Depositing to an archiving body

Armin Schmidt and Eileen Ernenwein, 2nd edition, Archaeology Data Service / Digital Antiquity, Guides to Good Practice

If the Archive has been compiled according to the steps listed above it is ready for archiving. As a first step it can in this form be saved in a secure location for storage. However, to reap the benefits of archiving (see Documenting and archiving) it should also be deposited with an Archiving Body (see The archive and the archiving body for different types). Each Archiving Body will have its own requirements, charging policies and forms to complete. This information can be obtained from the Archiving Body, either through their web site or from the respective data curator. A well-formed Archive as described above will be far easier to ‘ingest’ (i.e. incorporate) for the Archiving Body and archiving charges may hence be minimised. In particular, the clear indication of preservation files (e.g. through appropriate folder names), which the Archiving Body has to earmark for future migration, helps with the evaluation of a deposited Archive.

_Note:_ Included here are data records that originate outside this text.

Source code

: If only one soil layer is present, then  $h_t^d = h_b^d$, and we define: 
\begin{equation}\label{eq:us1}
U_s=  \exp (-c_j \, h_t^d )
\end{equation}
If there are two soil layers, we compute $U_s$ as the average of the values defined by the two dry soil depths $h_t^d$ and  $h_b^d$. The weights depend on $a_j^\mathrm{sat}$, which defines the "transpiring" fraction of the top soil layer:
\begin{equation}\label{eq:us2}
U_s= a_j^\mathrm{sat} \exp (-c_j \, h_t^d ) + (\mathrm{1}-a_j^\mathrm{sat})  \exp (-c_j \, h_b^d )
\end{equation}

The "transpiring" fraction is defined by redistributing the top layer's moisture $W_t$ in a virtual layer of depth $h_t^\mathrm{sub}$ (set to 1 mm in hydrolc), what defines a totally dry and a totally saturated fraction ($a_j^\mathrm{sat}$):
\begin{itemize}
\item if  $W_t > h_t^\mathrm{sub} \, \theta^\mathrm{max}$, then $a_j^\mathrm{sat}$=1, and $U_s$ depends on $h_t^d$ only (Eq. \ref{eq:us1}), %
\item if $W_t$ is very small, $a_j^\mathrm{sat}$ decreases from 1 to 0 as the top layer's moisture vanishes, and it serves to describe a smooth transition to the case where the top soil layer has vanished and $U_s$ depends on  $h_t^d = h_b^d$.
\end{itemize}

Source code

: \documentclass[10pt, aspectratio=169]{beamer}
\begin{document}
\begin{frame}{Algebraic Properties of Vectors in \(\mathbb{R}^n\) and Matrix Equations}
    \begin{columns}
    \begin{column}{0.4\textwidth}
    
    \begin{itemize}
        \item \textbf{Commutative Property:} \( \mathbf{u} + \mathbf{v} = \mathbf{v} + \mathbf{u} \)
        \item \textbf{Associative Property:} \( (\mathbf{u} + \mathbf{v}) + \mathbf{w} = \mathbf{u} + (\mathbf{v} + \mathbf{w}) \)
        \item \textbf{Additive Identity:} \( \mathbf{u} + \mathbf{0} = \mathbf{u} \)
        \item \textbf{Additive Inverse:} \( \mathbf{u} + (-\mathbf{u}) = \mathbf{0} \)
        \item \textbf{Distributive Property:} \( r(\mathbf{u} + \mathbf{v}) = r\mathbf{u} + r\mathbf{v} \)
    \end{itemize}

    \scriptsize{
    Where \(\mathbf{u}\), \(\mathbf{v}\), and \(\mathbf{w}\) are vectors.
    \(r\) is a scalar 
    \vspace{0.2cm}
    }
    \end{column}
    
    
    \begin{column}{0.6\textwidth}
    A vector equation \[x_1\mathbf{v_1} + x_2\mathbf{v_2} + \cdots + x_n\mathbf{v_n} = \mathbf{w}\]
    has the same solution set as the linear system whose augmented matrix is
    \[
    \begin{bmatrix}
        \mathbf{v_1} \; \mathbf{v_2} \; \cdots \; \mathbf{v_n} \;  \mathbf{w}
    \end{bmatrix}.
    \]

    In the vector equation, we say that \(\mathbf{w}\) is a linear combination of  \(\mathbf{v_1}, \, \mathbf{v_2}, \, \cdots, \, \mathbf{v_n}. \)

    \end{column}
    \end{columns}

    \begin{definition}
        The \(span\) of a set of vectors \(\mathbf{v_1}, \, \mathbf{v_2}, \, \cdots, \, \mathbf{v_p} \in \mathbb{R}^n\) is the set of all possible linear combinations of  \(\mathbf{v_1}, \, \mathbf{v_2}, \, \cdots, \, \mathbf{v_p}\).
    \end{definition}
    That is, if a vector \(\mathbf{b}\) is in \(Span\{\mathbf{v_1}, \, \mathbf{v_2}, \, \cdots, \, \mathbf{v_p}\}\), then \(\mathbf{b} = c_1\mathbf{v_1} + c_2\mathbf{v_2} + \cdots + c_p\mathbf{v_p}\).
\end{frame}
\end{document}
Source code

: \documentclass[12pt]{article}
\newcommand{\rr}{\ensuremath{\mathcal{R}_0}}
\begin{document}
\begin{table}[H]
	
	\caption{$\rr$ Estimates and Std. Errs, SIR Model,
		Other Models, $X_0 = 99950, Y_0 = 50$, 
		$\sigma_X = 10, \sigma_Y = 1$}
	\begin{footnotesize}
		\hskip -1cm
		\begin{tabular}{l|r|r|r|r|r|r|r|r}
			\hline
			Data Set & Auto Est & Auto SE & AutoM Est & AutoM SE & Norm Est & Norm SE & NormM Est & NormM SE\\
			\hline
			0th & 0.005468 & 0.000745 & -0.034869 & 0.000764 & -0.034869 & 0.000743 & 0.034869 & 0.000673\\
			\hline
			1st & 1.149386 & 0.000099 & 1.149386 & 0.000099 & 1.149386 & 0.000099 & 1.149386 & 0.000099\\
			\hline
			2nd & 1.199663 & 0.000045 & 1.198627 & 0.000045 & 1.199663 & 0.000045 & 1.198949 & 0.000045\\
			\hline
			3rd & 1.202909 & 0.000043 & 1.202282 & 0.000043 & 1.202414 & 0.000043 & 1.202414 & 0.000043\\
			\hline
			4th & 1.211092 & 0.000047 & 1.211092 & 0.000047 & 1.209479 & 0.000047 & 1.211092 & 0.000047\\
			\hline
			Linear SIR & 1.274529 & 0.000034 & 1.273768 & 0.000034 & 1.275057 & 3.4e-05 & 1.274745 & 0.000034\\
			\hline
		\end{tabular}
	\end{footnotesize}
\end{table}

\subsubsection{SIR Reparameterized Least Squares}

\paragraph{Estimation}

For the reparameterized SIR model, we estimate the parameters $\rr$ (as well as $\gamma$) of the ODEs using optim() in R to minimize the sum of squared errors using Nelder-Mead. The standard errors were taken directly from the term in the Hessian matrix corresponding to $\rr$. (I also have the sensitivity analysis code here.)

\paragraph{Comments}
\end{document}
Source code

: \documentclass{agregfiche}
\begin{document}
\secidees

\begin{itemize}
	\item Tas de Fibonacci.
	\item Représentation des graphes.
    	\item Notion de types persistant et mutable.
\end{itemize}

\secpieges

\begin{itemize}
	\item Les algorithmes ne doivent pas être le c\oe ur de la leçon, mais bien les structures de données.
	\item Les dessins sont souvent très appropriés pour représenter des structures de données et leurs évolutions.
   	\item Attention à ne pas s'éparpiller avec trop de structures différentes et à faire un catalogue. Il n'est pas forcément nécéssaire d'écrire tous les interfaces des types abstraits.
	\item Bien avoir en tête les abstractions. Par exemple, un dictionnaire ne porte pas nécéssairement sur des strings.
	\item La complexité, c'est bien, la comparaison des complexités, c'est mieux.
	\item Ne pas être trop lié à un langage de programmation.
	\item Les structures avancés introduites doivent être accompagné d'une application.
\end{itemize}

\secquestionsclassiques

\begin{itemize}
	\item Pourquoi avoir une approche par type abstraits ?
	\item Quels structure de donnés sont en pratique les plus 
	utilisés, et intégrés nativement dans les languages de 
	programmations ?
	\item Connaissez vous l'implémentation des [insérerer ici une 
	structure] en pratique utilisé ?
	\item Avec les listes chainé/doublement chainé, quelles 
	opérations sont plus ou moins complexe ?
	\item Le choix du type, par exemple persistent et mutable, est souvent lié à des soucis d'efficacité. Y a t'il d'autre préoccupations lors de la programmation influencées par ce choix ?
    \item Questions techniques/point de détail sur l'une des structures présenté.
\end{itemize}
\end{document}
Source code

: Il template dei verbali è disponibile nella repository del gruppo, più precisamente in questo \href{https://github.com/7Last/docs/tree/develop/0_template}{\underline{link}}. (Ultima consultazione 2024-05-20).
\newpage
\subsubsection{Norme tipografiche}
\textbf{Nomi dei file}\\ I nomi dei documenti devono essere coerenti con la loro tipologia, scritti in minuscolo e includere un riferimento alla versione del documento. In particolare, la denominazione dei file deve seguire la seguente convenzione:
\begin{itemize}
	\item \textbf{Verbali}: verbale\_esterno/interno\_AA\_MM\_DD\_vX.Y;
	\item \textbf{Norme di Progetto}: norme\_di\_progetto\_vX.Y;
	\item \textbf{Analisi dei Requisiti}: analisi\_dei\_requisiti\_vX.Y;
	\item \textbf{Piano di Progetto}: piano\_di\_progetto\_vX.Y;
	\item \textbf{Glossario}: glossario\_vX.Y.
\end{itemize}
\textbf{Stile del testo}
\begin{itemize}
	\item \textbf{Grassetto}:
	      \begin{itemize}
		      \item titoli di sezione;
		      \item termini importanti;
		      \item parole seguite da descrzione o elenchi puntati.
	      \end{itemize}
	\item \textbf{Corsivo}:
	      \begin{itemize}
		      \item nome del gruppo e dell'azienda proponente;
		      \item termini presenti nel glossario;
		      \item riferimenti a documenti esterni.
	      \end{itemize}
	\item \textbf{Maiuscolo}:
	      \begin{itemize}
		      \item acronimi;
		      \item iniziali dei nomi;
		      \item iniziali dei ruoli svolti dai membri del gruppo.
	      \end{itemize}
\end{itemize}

Only if no quality control and no identification of migration files are envisaged (types 1 and 2 of Archiving Bodies) can such a manual inspection be avoided. Any more advanced Archiving Body will have to recover the associated labour costs.

Important when negotiating with an Archiving Body are Intellectual Property Rights (IPRs). If for example the IPR for data is held by the client of a geophysical contractor deposition of an Archive may require explicit permission of the client. Similarly, decisions will have to be made about data confidentiality if an Archiving Body makes data publicly accessible (type 4). An Archiving Body will usually address all these issues in its deposition policies.